Правда, в коммунистах неистовствовало марксистское разочарование. Они разочаровывались и свирепели, так как видели, что их наука действия вновь превращается в утопию. Но имелись другие немцы, которые жаловались на не предательство доктрин, а на самоубийство нации. Они не видели различий между народом, пролетариатом и демократией. Они видели лишь преступления, совершенные массами. В революции они видели конец немецкой истории. Разве народ не разрушил империю вместо того, чтобы ее защищать? Разве не пролетариат совершал безрассудные действия? Обычно в них раскаиваются, когда приходит время, и народ, оглянувшись, горько восклицает: что же мы наделали? Не сама ли нация порвала со своими традициями, со своими воспоминаниями, со своим назначением, со всеми претензиями на величие, которое отличало ее от прочих народов? Не сама ли нация променяла все это на общность, которая называлась демократией, но в которой она обрела закабаление, спекуляцию, ветреную полуобразованность? Демократию, которая медленно загоняет ее в могилу.
III
Видя такую перспективу, некоторые немцы, которые в эпоху масс остались индивидуалистами, восприняли стихийную мысль Ницше, который в духовной истории века был противопоставлен Марксу, находившемуся на другом полюсе, Маркс, вне всякого сомнения, раскопал бы причины событий, которые нам довелось пережить, в материализме, умирающем сейчас в революционных демократах. Маркс сначала предложил людям, тысячелетиями находившимся среди идей и привычно живших во имя идей, приманку в виде материи, материалистичного мышления, материалистического восприятия истории. Поменяв идею на материю, Маркс совершил самый чудовищный обман в истории человечества. Но действие всегда вызывает противодействие. И если теперь марксизм утопал в демократической сутолоке, не зарождалось ли в Ницше новое аристократическое мышление? Не был ли Ницше провозвестником встречного п^отестного движения, которое должно прийти после окончания массового столпотворения, которое предсказывал, и как принципиальный противник любой «средней позиции точно знал, что крайность производит на свет другую крайность? Осталось ли немцу, который духовно причисляет себя к таковым, что-то иное, по возможности далекое от смешения людей и понятий? Признает ли он (по крайней мере, в мыслях) исключительность личного сознания и внутреннее право личности?
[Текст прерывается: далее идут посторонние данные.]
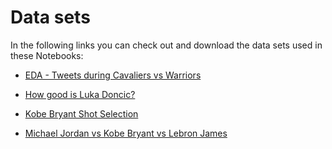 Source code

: # Data sets

In the following links you can check out and download the data sets used in these Notebooks: 

- [EDA - Tweets during Cavaliers vs Warriors](https://www.kaggle.com/xvivancos/tweets-during-cavaliers-vs-warriors)

- [How good is Luka Doncic?](https://www.kaggle.com/xvivancos/luka-doncic-stats)

- [Kobe Bryant Shot Selection](https://www.kaggle.com/c/kobe-bryant-shot-selection)

- [Michael Jordan vs Kobe Bryant vs Lebron James](https://www.kaggle.com/xvivancos/michael-jordan-kobe-bryant-and-lebron-james-stats)
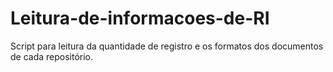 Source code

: # Leitura-de-informacoes-de-RI
Script para leitura da quantidade de registro e os formatos dos documentos de cada repositório.

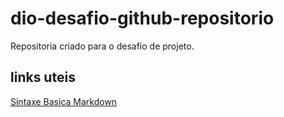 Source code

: # dio-desafio-github-repositorio
Repositoria criado para o desafio de projeto.

## links uteis
[Sintaxe Basica Markdown](https://www.markdownguide.org/basic-syntax/)
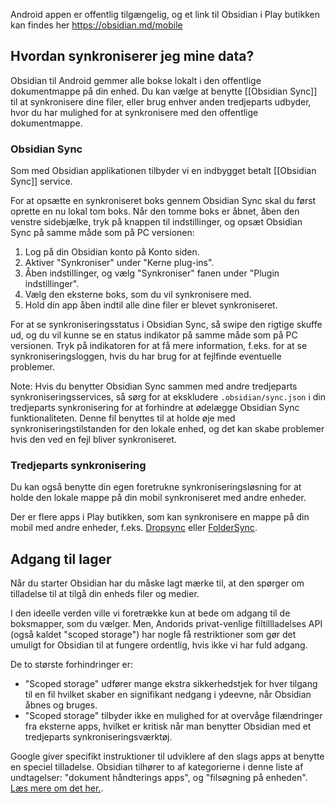 Android appen er offentlig tilgængelig, og et link til Obsidian i Play butikken kan findes her https://obsidian.md/mobile

## Hvordan synkroniserer jeg mine data?
Obsidian til Android gemmer alle bokse lokalt i den offentlige dokumentmappe på din enhed. Du kan vælge at benytte [[Obsidian Sync]] til at synkronisere dine filer, eller brug enhver anden tredjeparts udbyder, hvor du har mulighed for at synkronisere med den offentlige dokumentmappe.

### Obsidian Sync
Som med Obsidian applikationen tilbyder vi en indbygget betalt [[Obsidian Sync]] service.

For at opsætte en synkroniseret boks gennem Obsidian Sync skal du først oprette en nu lokal tom boks. Når den tomme boks er åbnet, åben den venstre sidebjælke, tryk på knappen til indstillinger, og opsæt Obsidian Sync på samme måde som på PC versionen:

1. Log på din Obsidian konto på Konto siden.
2. Aktiver "Synkroniser" under "Kerne plug-ins".
3. Åben indstillinger, og vælg "Synkroniser" fanen under "Plugin indstillinger".
4. Vælg den eksterne boks, som du vil synkronisere med.
5. Hold din app åben indtil alle dine filer er blevet synkroniseret.

For at se synkroniseringsstatus i Obsidian Sync, så swipe den rigtige skuffe ud, og du vil kunne se en status indikator på samme måde som på PC versionen. Tryk på indikatoren for at få mere information, f.eks. for at se synkroniseringsloggen, hvis du har brug for at fejlfinde eventuelle problemer.

Note: Hvis du benytter Obsidian Sync sammen med andre tredjeparts synkroniseringsservices, så sørg for at ekskludere `.obsidian/sync.json` i din tredjeparts synkronisering for at forhindre at ødelægge Obsidian Sync funktionaliteten. Denne fil benyttes til at holde øje med synkroniseringstilstanden for den lokale enhed, og det kan skabe problemer hvis den ved en fejl bliver synkroniseret.

### Tredjeparts synkronisering
Du kan også benytte din egen foretrukne synkroniseringsløsning for at holde den lokale mappe på din mobil synkroniseret med andre enheder.

Der er flere apps i Play butikken, som kan synkronisere en mappe på din mobil med andre enheder, f.eks. [Dropsync](https://play.google.com/store/apps/details?id=com.ttxapps.dropsync&hl=en&gl=US) eller [FolderSync](https://play.google.com/store/apps/details?id=dk.tacit.android.foldersync.lite).

## Adgang til lager
Når du starter Obsidian har du måske lagt mærke til, at den spørger om tilladelse til at tilgå din enheds filer og medier.

I den ideelle verden ville vi foretrække kun at bede om adgang til de boksmapper, som du vælger. Men, Andorids privat-venlige filtillladelses API (også kaldet "scoped storage") har nogle få restriktioner som gør det umuligt for Obsidian til at fungere ordentlig, hvis ikke vi har fuld adgang.
   
De to største forhindringer er:

- "Scoped storage" udfører mange ekstra sikkerhedstjek for hver tilgang til en fil hvilket skaber en signifikant nedgang i ydeevne, når Obsidian åbnes og bruges.
- "Scoped storage" tilbyder ikke en mulighed for at overvåge filændringer fra eksterne apps, hvilket er kritisk når man benytter Obsidian med et tredjeparts synkroniseringsværktøj.

Google giver specifikt instruktioner til udviklere af den slags apps at benytte en speciel tilladelse. Obsidian tilhører to af kategorierne i denne liste af undtagelser: "dokument håndterings apps", og "filsøgning på enheden". [Læs mere om det her.](https://developer.android.com/training/data-storage/manage-all-files).
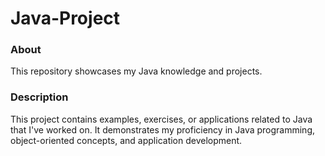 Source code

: # Java-Project

### About
This repository showcases my Java knowledge and projects.

### Description
This project contains examples, exercises, or applications related to Java that I've worked on. It demonstrates my proficiency in Java programming, object-oriented concepts, and application development.
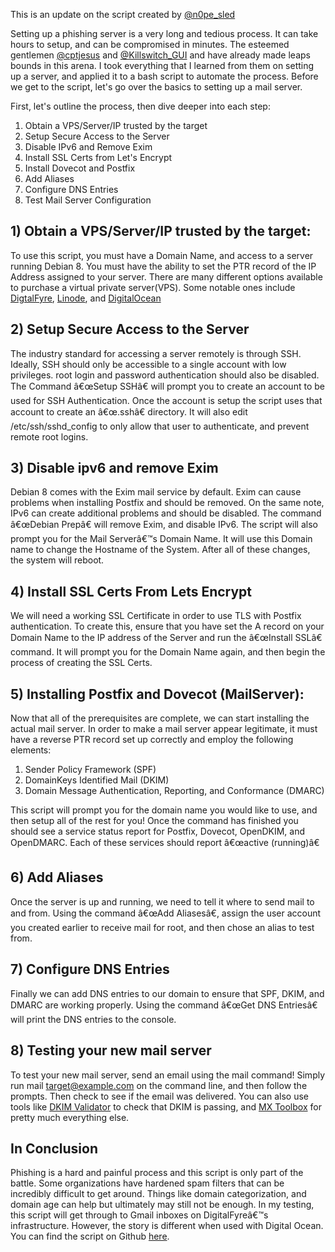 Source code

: This is an update on the script created by [@n0pe_sled](https://twitter.com/n0pe_sled)

Setting up a phishing server is a very long and tedious process. It can take hours to setup, and can be compromised in minutes. The esteemed gentlemen [@cptjesus](https://twitter.com/cptjesus) and [@Killswitch_GUI](https://twitter.com/Killswitch_GUI) and have already made leaps bounds in this arena. I took everything that I learned from them on setting up a server, and applied it to a bash script to automate the process. Before we get to the script, let's go over the basics to setting up a mail server.

First, let's outline the process, then dive deeper into each step:

1. Obtain a VPS/Server/IP trusted by the target
2. Setup Secure Access to the Server
3. Disable IPv6 and Remove Exim
4. Install SSL Certs from Let's Encrypt
5. Install Dovecot and Postfix
6. Add Aliases
7. Configure DNS Entries
8. Test Mail Server Configuration

## 1) Obtain a VPS/Server/IP trusted by the target: ##

To use this script, you must have a Domain Name, and access to a server running Debian 8. You must have the ability to set the PTR record of the IP Address assigned to your server. There are many different options available to purchase a virtual private server(VPS). Some notable ones include [DigtalFyre](https://www.digitalfyre.com), [Linode](https://www.linode.com), and [DigitalOcean](https://www.digitalocean.com/)

## 2) Setup Secure Access to the Server ##

The industry standard for accessing a server remotely is through SSH. Ideally, SSH should only be accessible to a single account with low privileges. root login and password authentication should also be disabled. The Command â€œSetup SSHâ€ will prompt you to create an account to be used for SSH Authentication. Once the account is setup the script uses that account to create an â€œ.sshâ€ directory. It will also edit /etc/ssh/sshd_config to only allow that user to authenticate, and prevent remote root logins.

## 3) Disable ipv6 and remove Exim

Debian 8 comes with the Exim mail service by default. Exim can cause problems when installing Postfix and should be removed. On the same note, IPv6 can create additional problems and should be disabled. The command â€œDebian Prepâ€ will remove Exim, and disable IPv6. The script will also prompt you for the Mail Serverâ€™s Domain Name. It will use this Domain name to change the Hostname of the System. After all of these changes, the system will reboot.

## 4) Install SSL Certs From Lets Encrypt ##

We will need a working SSL Certificate in order to use TLS with Postfix authentication. To create this, ensure that you have set the A record on your Domain Name to the IP address of the Server and run the â€œInstall SSLâ€ command. It will prompt you for the Domain Name again, and then begin the process of creating the SSL Certs.

## 5) Installing Postfix and Dovecot (MailServer): ##

Now that all of the prerequisites are complete, we can start installing the actual mail server. In order to make a mail server appear legitimate, it must have a reverse PTR record set up correctly and employ the following elements:

1. Sender Policy Framework (SPF)
2. DomainKeys Identified Mail (DKIM)
3. Domain Message Authentication, Reporting, and Conformance (DMARC)

This script will prompt you for the domain name you would like to use, and then setup all of the rest for you! Once the command has finished you should see a service status report for Postfix, Dovecot, OpenDKIM, and OpenDMARC. Each of these services should report â€œactive (running)â€

## 6) Add Aliases ##

Once the server is up and running, we need to tell it where to send mail to and from. Using the command â€œAdd Aliasesâ€, assign the user account you created earlier to receive mail for root, and then chose an alias to test from.

## 7) Configure DNS Entries ##

Finally we can add DNS entries to our domain to ensure that SPF, DKIM, and DMARC are working properly. Using the command â€œGet DNS Entriesâ€ will print the DNS entries to the console.

## 8) Testing your new mail server ##

To test your new mail server, send an email using the mail command! Simply run mail target@example.com on the command line, and then follow the prompts. Then check to see if the email was delivered. You can also use tools like
[DKIM Validator](http://dkimvalidator.com/) to check that DKIM is passing, and [MX Toolbox](http://mxtoolbox.com/) for pretty much everything else.

## In Conclusion ##

Phishing is a hard and painful process and this script is only part of the battle. Some organizations have hardened spam filters that can be incredibly difficult to get around. Things like domain categorization, and domain age can help but ultimately may still not be enough. In my testing, this script will get through to Gmail inboxes on DigitalFyreâ€™s infrastructure. However, the story is different when used with Digital Ocean.  You can find the script on Github [here](https://github.com/jcatrambone94/Postfix-Server-Setup).
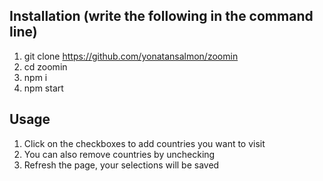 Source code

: ## Installation (write the following in the command line)
1) git clone https://github.com/yonatansalmon/zoomin
2) cd zoomin
3) npm i
4) npm start

## Usage
1) Click on the checkboxes to add countries you want to visit
2) You can also remove countries by unchecking 
3) Refresh the page, your selections will be saved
Однако сам Ницше давал другой ответ. А также он давал социологический ответ, который мы должны вспомнить, когда выступаем против Маркса. Ответ, который он дал – философский, противоречивый и совершенно противопоставленный Марксу. Ницше предрекал эпоху «большого осознания ужасного землетрясения». Но он добавлял, что эта эпоха снова поставит один из «новых вопросов», вечных вопросов, героических вопросов, как он их хотел понимать, консервативных вопросов, как мы должны понимать их. К этим «новым вопросам» он также причислял пролетарский вопрос. Однако Ницше был профессиональным борцом против всего, – что было массой, а не иерархией, делением, дифференциацией. Он как реставратор человеческой иерархии, чувствовал «времена универсального избирательного права, то есть когда любой через каждого может судить любого». Он говорил об «ужасных последствиях равенства», заявив: «Наша социология не знает другого инстинкта, кроме стада, то есть быть суммированным нулем, когда каждый нуль имеет равные права, где сам нуль является добродетелью». Но по биологическим причинам Ницше проводил различия между народом, пролетариатом и демократией.
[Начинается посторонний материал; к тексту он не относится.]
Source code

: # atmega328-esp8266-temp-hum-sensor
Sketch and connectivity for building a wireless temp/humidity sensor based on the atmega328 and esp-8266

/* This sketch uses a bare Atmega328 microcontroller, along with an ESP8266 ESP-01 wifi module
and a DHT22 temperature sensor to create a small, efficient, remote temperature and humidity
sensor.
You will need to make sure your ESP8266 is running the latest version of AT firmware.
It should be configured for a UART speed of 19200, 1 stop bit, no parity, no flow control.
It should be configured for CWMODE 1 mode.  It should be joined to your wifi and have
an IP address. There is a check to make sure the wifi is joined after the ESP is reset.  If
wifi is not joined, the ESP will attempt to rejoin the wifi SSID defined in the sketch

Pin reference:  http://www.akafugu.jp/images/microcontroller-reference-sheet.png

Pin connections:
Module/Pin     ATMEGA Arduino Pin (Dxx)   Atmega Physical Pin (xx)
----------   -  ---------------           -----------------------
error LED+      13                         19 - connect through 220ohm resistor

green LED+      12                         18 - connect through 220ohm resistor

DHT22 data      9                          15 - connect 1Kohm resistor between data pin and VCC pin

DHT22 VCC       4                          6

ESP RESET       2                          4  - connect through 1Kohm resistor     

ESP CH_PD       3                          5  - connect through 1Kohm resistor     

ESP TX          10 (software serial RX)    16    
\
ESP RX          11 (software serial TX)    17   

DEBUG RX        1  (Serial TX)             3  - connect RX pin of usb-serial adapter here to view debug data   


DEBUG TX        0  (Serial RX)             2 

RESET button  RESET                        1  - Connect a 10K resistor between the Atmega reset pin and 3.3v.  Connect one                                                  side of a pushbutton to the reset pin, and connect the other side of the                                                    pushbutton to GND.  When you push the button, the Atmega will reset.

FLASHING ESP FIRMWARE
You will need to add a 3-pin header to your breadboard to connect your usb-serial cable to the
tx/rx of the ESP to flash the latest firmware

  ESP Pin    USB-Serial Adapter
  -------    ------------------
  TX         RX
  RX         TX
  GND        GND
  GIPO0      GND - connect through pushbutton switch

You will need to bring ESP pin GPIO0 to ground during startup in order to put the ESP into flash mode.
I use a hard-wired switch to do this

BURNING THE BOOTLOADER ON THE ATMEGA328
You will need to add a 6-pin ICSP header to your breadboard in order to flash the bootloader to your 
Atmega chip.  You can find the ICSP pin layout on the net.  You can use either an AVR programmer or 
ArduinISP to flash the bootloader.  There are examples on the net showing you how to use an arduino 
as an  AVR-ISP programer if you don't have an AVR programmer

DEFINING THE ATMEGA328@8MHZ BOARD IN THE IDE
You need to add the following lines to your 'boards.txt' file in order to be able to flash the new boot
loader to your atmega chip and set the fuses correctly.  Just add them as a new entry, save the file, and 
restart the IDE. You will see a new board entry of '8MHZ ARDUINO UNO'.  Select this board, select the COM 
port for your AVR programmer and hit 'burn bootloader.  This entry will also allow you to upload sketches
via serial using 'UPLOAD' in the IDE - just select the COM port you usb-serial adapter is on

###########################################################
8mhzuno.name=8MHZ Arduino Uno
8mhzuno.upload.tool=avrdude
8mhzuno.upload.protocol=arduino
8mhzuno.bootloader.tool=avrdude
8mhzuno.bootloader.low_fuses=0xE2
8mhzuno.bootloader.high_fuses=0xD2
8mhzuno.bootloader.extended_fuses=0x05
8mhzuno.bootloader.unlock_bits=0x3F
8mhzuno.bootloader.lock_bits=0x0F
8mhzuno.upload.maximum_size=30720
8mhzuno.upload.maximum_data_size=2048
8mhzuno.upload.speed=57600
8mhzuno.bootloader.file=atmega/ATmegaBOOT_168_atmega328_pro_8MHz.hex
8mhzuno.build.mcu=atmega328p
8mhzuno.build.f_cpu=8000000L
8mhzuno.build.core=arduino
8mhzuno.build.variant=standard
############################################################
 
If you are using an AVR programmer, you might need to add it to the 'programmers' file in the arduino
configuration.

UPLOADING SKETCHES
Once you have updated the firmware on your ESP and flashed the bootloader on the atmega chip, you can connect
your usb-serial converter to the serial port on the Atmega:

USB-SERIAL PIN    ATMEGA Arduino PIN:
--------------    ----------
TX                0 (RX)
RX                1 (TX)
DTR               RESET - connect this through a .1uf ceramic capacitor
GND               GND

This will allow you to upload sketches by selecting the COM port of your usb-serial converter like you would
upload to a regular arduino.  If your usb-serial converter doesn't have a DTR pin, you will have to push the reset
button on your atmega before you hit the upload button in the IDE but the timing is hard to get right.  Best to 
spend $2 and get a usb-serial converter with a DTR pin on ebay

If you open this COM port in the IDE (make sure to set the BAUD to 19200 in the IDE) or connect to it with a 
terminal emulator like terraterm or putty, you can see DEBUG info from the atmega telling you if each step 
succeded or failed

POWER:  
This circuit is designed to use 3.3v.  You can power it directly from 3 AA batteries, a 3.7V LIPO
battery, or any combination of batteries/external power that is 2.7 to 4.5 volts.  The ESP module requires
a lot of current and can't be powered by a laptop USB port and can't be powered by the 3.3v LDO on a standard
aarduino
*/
Он знал, что демократия – это поверхностное общественное явление, которое умрет, в то время как в пролетариате он видел гораздо более глубокие проблемы, которые для него были также связаны с обновлением человека снизу. Когда он сказал о немецком народе, что тот не имеет сегодня, а только вчера и завтра, то он приобщал к этому будущему и пролетариат. И он понимал, что социализм, который являлся не доктриной, а жизненно-историческим выражением подъема человечества с сильными, еще не зачахшими изначально приобретенными инстинктами, был стихийным феноменом, от которого нельзя было уклониться и нельзя было игнорировать.
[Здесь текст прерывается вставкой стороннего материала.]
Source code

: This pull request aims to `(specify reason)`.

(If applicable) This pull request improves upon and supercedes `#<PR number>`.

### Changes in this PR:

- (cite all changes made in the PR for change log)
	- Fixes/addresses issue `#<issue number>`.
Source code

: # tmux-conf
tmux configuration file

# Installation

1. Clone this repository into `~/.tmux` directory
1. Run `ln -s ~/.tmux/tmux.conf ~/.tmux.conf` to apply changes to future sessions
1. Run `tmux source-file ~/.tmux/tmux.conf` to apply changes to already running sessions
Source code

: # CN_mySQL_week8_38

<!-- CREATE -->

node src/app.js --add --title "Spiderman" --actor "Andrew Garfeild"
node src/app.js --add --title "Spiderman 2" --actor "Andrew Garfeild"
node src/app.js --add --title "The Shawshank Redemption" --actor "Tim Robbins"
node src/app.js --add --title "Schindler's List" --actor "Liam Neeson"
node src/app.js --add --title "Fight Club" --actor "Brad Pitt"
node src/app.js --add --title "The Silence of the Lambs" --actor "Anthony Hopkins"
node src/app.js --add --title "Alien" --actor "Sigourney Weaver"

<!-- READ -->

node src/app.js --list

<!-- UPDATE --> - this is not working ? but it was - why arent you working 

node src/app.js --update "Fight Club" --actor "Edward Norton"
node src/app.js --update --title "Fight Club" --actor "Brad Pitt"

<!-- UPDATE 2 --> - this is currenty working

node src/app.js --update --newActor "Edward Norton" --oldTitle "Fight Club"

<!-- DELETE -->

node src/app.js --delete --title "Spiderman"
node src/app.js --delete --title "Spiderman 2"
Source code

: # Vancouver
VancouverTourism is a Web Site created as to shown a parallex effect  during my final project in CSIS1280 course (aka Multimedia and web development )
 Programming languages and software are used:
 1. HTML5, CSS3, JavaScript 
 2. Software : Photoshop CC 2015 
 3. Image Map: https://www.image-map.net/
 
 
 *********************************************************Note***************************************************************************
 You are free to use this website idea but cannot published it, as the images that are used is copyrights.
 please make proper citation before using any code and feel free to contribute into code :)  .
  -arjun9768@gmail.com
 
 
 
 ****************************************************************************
Для Ницше и для нас остается открытым вопрос: имеет ли социализм отрицательные стороны? Будет ли он вести к полному нивелированию человеческих ценностей, и вместе с тем к их полному обесцениванию, или же, наоборот, он послужит фундаментом для новых ценностей? Вначале Ницше видел только отрицательную сторону. Тогда он трактовал нигилистское движение, в которое он зачислял и социалистическое как нравственно-аскетическое наследие христианства, что было вынужденным социальным состоянием или же физиологической дегенерацией и личностным разложением. Все это он приписывал «воле к отрицанию жизни». Однако, с другой стороны, социализм являлся волей к утверждению жизни. Комплекс коммунистических устремлений и представлений жаждет для пролетариата действительности в мире. Материальной и определенной действительности, так как пролетариат ничего не знает об идеальной действительности. Он хочет существовать в экономически отрегулированной жизни, ибо, по сути, ведет животный образ жизни. Однако последняя мысль является хилиастической. Она ведет не к расторжению, но к исполнению закона, а совершенное государство являлось гарантом этого закона. Он полагал подобный социализм основанием, когда в случайных заметках воспринимал «чувство социальной ценности» как временное, историческое явление, принадлежащее будущему. Но он со своим требованием индивидуалистической цели существования выходил далеко за пределы содержания этого явления, которое определялось материалистическим восприятием истории. Однако, он отмечал: «Временное преобладание социального чувства ценности понятно и полезно: речь идет об изготовлении фундамента, на котором наконец-то будет возможным более сильный вид. Масштаб силы: могут жить при перевернутом уважении и вечно хотят его снова. Государство и общество как фундамент: всемирно-экономическая точка зрения, воспитание как селекция. Основная точка зрения: задача не в том, чтобы высший сорт руководился низшим, а в том, чтобы низший стал фундаментом, на котором высший жил своими задачами и мог на нем твердо стоять».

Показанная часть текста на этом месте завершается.